Task to carry out>
Once you have read the data below, write it all out exactly.

Information provided>
....

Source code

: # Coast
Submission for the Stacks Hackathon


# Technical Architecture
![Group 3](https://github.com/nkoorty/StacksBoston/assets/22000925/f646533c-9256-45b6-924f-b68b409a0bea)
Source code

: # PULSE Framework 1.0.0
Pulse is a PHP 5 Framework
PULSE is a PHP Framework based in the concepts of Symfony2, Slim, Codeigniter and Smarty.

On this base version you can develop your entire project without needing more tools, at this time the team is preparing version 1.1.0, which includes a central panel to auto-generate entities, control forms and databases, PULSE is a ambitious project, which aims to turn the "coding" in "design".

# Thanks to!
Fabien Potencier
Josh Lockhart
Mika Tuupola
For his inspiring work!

....

Reply>
Source code

: # Coast
Submission for the Stacks Hackathon


# Technical Architecture
![Group 3](https://github.com/nkoorty/StacksBoston/assets/22000925/f646533c-9256-45b6-924f-b68b409a0bea)
Source code

: # PULSE Framework 1.0.0
Pulse is a PHP 5 Framework
PULSE is a PHP Framework based in the concepts of Symfony2, Slim, Codeigniter and Smarty.

On this base version you can develop your entire project without needing more tools, at this time the team is preparing version 1.1.0, which includes a central panel to auto-generate entities, control forms and databases, PULSE is a ambitious project, which aims to turn the "coding" in "design".

# Thanks to!
Fabien Potencier
Josh Lockhart
Mika Tuupola
For his inspiring work!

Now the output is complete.